What could have happened, didn't; Stevie is fine, and ended up loving his stay at the "hotel" with his own magical wall-sized window overlooking the city, that turns into a mirror at night.  All those under-entertained onlookers near Amatos that evening, looking up to the sixth floor window saw a 7 year old boy in his boxers, jumping and dancing on a couch with Kermit the Frog.  

I realized, as I stayed with him in the hospital overnight, that God took care of  EVERYTHING.

*He prompted Dan to take Stevie to the Quick Care place down the street.

*He made my well-equipt friend willing and available to come watch the other three children until I could get home.

*He placed wise doctors in Stevie's path.

*He even made what could have been traumatic for Stevie, the time of his life:  riding on an ambulance, staying overnight on the 6th floor of a "hotel" with LOTS of fast elevators, being waited on hand & foot...with all his favorite things (minus a swimming pool).  

AND

*He made it possible for me to take and finish the art class I had been looking forward to.  

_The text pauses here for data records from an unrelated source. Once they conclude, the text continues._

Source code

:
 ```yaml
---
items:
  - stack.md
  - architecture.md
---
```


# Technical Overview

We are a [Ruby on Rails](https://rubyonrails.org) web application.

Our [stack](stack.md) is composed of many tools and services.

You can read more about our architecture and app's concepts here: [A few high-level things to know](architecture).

I think He wanted me to have that class, to learn how to find some balance in my seemingly unbalanceable life.  

Sometimes, finding balance is letting go of some of the things the job description typically lists as your responsibility; it requires letting others help.

Here is my painting:

The teacher said I should paint!

 

Psalm 37:4 "Take delight in the LORD, and He will give you the desires of your heart."

POST BLOG:  There is a whole website/blog dedicated to caring for the care-giver. It is called The Oxygen Mask Project, based on the teaching in airplanes, that we have to care for ourselves--put on our own oxygen mask first,  before we care for others--put on their oxygen mask. You can check them out over at The Oxygen Mask Project  .  Kinda ironic that I was putting on my "oxygen mask" when Stevie needed his "oxygen".